Existe no Brasil apenas um laboratório especializado, localizado na 
Agência Paulista de Tecnologia dos Agronegócios (APTA) em São Paulo que 
não consegue atender à demanda nacional. O ideal é, pelo menos, um 
laboratório por região.
  Somam-se a essas questões, o alto custo 
das análises laboratoriais de resíduos e o fato de a apicultura não ser,
 na maioria dos casos, a atividade principal do produtor.
  Uma 
das soluções apontadas pelo estudo é a formação de uma rede de 
laboratórios que deem suporte aos levantamentos epidemiológicos. Os 
pesquisadores recomendam a criação de um sistema de monitoramento 
efetivo das colônias nos apiários e nos ambientes naturais.
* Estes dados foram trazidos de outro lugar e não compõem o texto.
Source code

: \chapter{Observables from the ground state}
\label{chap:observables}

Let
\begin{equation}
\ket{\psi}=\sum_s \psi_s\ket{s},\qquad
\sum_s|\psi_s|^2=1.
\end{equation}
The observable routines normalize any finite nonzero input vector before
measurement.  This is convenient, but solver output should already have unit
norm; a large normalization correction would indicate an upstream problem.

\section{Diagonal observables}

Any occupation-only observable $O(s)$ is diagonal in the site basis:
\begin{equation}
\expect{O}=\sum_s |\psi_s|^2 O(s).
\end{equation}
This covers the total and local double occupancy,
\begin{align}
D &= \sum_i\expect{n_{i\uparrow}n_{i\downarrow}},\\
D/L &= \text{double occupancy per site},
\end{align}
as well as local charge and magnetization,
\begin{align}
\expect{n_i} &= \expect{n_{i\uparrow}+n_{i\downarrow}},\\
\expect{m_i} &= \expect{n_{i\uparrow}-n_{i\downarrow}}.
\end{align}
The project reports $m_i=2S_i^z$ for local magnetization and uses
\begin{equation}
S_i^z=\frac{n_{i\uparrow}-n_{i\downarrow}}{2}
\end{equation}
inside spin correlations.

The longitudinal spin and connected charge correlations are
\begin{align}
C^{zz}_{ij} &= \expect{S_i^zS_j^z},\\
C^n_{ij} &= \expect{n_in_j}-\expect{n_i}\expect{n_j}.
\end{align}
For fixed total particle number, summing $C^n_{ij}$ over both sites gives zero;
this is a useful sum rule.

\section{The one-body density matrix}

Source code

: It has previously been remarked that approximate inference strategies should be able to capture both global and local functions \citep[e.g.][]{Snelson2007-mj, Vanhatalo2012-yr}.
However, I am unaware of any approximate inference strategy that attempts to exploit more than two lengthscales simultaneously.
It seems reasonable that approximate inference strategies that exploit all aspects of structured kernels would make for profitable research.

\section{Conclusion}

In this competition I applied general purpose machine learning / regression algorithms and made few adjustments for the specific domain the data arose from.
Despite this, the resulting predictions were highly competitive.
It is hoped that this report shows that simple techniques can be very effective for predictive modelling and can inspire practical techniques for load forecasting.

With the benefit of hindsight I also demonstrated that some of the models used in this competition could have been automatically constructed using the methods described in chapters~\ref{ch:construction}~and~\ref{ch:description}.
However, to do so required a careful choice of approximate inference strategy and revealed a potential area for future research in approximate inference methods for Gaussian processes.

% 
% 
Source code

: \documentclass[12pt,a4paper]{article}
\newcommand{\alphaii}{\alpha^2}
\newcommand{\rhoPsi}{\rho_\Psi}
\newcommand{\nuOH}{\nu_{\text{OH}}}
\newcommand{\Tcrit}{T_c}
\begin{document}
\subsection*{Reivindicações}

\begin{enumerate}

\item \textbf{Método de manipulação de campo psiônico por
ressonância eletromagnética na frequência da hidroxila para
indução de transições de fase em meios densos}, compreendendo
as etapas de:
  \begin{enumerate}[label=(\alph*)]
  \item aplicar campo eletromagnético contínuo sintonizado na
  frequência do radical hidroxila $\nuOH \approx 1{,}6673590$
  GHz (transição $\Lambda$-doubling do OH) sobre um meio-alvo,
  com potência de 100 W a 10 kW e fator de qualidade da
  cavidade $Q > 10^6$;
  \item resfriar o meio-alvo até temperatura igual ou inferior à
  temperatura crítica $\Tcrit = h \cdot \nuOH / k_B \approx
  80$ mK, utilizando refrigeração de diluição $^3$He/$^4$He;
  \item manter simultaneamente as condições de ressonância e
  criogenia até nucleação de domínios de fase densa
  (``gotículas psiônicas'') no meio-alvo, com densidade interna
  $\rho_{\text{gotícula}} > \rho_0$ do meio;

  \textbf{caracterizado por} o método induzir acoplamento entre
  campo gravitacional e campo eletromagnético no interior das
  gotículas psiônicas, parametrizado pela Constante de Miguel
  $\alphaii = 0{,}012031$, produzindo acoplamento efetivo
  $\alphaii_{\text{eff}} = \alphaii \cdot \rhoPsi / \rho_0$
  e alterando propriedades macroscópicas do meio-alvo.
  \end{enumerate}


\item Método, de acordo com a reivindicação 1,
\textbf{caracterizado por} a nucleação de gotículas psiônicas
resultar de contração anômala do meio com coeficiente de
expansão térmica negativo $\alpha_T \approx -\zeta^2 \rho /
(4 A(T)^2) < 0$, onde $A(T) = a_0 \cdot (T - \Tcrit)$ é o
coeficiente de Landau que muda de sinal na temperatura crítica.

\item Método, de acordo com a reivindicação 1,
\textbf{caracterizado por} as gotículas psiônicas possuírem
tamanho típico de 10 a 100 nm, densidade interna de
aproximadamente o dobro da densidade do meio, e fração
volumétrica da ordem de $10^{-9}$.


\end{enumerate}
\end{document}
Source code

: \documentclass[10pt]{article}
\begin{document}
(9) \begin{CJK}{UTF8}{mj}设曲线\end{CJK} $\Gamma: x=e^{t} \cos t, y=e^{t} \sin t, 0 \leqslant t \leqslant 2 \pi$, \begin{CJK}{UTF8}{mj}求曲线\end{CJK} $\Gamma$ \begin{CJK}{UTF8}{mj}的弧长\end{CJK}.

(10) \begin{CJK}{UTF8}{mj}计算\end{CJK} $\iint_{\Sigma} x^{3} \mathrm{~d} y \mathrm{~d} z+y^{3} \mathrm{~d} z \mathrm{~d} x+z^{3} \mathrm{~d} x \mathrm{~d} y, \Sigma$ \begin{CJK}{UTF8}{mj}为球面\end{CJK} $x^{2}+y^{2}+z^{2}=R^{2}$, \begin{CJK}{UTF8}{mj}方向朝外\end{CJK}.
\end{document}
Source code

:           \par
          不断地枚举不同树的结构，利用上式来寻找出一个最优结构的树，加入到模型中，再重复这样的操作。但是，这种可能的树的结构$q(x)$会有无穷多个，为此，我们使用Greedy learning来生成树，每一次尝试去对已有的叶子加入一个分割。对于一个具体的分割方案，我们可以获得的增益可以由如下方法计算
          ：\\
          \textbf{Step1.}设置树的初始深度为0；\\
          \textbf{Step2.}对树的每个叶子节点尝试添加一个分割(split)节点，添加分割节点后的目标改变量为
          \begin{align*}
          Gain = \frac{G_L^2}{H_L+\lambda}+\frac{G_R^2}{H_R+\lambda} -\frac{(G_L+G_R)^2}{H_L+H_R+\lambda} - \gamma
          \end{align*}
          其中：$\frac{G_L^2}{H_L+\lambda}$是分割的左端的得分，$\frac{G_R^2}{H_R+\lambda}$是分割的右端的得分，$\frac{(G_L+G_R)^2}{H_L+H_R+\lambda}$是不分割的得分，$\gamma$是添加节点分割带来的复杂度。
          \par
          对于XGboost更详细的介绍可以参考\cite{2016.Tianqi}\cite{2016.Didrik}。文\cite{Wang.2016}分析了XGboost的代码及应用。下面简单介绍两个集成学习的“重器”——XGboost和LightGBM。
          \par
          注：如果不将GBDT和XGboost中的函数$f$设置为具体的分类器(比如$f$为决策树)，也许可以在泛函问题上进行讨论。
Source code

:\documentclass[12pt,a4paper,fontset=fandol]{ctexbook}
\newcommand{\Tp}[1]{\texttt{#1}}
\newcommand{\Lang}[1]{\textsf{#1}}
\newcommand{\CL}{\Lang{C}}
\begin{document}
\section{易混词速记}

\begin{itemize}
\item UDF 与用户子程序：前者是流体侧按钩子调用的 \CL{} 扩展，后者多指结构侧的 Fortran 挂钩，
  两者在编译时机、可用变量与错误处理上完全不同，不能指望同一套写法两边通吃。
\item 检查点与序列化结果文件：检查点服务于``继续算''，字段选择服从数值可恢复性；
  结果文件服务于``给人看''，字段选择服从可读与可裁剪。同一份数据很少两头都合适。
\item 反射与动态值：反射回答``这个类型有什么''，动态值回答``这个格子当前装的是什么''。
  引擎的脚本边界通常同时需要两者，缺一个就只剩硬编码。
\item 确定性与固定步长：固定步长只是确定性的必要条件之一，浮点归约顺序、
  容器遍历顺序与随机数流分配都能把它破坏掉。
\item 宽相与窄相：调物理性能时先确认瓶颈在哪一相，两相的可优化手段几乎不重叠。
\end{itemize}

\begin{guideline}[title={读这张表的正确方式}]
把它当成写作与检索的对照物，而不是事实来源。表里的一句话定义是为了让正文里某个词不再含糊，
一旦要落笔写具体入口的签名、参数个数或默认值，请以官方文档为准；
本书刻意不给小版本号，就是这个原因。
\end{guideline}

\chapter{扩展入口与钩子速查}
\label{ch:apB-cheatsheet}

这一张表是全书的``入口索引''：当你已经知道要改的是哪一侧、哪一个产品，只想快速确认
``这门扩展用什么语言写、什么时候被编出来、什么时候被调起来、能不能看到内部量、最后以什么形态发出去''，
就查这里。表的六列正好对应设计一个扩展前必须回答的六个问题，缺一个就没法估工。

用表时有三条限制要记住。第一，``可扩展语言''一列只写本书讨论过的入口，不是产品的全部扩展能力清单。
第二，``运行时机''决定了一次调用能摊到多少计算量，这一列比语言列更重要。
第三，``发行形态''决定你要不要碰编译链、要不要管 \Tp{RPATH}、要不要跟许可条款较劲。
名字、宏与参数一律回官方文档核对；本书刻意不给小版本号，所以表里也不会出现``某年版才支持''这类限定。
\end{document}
Não há no 
Brasil um cadastro amplo e organizado de apicultores e meliponicultores.
 Há algumas iniciativas isoladas de profissionais de defesa agropecuária
 e produtores, mas sem uniformização, o que inviabiliza a comunicação 
entre eles. "Sem o conhecimento efetivo de produtores e colônias no 
Brasil, não é possível mensurar a magnitude das perdas e nem associá-las
 de forma segura à CCD ou a outros colapsos", constata Carmen.
  
Portanto, a principal recomendação dos cientistas é realizar avaliações 
mais amplas da sanidade apícola em todo o território nacional, levando 
em conta o efeito dos princípios ativos que compõem os defensivos 
químicos em condições de campo, semi-campo e, principalmente, avaliações
 a longo prazo. Pesquisadores sugerem como saída viável para 
financiamento desses estudos, a criação de um fundo nacional fomentado 
pela iniciativa privada e gerido por agências públicas de pesquisa.
 
 Atualmente, os resultados obtidos são fruto de ensaios em laboratório, 
que representam avanços de conhecimento e podem balizar decisões 
governamentais, mas que precisam contar com avaliações complementares 
feitas em condições de campo e semi-campo.
  Apesar de não 
confirmar a ocorrência da CCD no Brasil, o estudo deixa claro que o 
risco é iminente porque muitos dos fatores associados ao colapso são 
encontrados hoje no País. Para os autores, a situação no Brasil é 
bastante preocupante. Cerca de um terço do território nacional já foi 
modificado, o que levou à perda de grandes áreas de vegetação natural. 
Somado a isso, possíveis impactos da fragmentação de habitats sobre as 
comunidades de abelhas não têm sido devidamente avaliados.